── Entries supplied
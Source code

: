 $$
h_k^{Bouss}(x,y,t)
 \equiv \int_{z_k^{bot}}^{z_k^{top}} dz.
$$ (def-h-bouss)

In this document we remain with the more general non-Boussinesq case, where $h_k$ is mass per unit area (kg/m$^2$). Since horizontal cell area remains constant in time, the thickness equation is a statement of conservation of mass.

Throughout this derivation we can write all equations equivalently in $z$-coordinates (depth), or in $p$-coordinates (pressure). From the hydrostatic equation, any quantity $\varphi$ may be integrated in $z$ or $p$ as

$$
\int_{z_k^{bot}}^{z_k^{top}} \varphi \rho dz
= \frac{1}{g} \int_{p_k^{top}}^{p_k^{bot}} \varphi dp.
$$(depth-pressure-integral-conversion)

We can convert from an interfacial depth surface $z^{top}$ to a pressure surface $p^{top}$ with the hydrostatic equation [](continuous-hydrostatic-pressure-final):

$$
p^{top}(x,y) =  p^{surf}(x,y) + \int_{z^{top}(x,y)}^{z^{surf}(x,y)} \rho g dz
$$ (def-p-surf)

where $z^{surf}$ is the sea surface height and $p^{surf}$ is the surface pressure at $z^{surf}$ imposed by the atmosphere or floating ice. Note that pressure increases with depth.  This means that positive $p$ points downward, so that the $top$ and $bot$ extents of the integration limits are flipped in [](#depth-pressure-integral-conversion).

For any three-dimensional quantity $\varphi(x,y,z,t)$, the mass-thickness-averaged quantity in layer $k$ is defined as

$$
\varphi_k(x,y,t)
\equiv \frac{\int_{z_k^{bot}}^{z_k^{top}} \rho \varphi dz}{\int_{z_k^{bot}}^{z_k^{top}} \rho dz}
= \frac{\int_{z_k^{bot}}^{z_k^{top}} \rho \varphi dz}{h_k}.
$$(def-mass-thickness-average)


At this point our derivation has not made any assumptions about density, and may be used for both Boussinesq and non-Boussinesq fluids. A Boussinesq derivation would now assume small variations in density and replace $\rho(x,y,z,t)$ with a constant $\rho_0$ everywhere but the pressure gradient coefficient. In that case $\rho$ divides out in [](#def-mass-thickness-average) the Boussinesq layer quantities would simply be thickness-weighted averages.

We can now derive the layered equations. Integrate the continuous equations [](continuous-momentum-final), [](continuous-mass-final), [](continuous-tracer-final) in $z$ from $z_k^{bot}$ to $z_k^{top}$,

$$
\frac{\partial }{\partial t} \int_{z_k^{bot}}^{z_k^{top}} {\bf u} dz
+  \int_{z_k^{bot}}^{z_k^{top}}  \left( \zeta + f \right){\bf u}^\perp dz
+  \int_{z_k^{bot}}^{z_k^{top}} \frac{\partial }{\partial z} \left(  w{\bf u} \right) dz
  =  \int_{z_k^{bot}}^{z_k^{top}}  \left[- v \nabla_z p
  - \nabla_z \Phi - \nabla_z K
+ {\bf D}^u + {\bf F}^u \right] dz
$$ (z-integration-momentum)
────
**Exercise goal:**
Please write out the records above once more, exactly and completely.

**Output of the exercise:**
Source code

: $$
h_k^{Bouss}(x,y,t)
 \equiv \int_{z_k^{bot}}^{z_k^{top}} dz.
$$ (def-h-bouss)

In this document we remain with the more general non-Boussinesq case, where $h_k$ is mass per unit area (kg/m$^2$). Since horizontal cell area remains constant in time, the thickness equation is a statement of conservation of mass.

Throughout this derivation we can write all equations equivalently in $z$-coordinates (depth), or in $p$-coordinates (pressure). From the hydrostatic equation, any quantity $\varphi$ may be integrated in $z$ or $p$ as

$$
\int_{z_k^{bot}}^{z_k^{top}} \varphi \rho dz
= \frac{1}{g} \int_{p_k^{top}}^{p_k^{bot}} \varphi dp.
$$(depth-pressure-integral-conversion)

We can convert from an interfacial depth surface $z^{top}$ to a pressure surface $p^{top}$ with the hydrostatic equation [](continuous-hydrostatic-pressure-final):

$$
p^{top}(x,y) =  p^{surf}(x,y) + \int_{z^{top}(x,y)}^{z^{surf}(x,y)} \rho g dz
$$ (def-p-surf)

where $z^{surf}$ is the sea surface height and $p^{surf}$ is the surface pressure at $z^{surf}$ imposed by the atmosphere or floating ice. Note that pressure increases with depth.  This means that positive $p$ points downward, so that the $top$ and $bot$ extents of the integration limits are flipped in [](#depth-pressure-integral-conversion).

For any three-dimensional quantity $\varphi(x,y,z,t)$, the mass-thickness-averaged quantity in layer $k$ is defined as

$$
\varphi_k(x,y,t)
\equiv \frac{\int_{z_k^{bot}}^{z_k^{top}} \rho \varphi dz}{\int_{z_k^{bot}}^{z_k^{top}} \rho dz}
= \frac{\int_{z_k^{bot}}^{z_k^{top}} \rho \varphi dz}{h_k}.
$$(def-mass-thickness-average)


At this point our derivation has not made any assumptions about density, and may be used for both Boussinesq and non-Boussinesq fluids. A Boussinesq derivation would now assume small variations in density and replace $\rho(x,y,z,t)$ with a constant $\rho_0$ everywhere but the pressure gradient coefficient. In that case $\rho$ divides out in [](#def-mass-thickness-average) the Boussinesq layer quantities would simply be thickness-weighted averages.

We can now derive the layered equations. Integrate the continuous equations [](continuous-momentum-final), [](continuous-mass-final), [](continuous-tracer-final) in $z$ from $z_k^{bot}$ to $z_k^{top}$,

$$
\frac{\partial }{\partial t} \int_{z_k^{bot}}^{z_k^{top}} {\bf u} dz
+  \int_{z_k^{bot}}^{z_k^{top}}  \left( \zeta + f \right){\bf u}^\perp dz
+  \int_{z_k^{bot}}^{z_k^{top}} \frac{\partial }{\partial z} \left(  w{\bf u} \right) dz
  =  \int_{z_k^{bot}}^{z_k^{top}}  \left[- v \nabla_z p
  - \nabla_z \Phi - \nabla_z K
+ {\bf D}^u + {\bf F}^u \right] dz
$$ (z-integration-momentum)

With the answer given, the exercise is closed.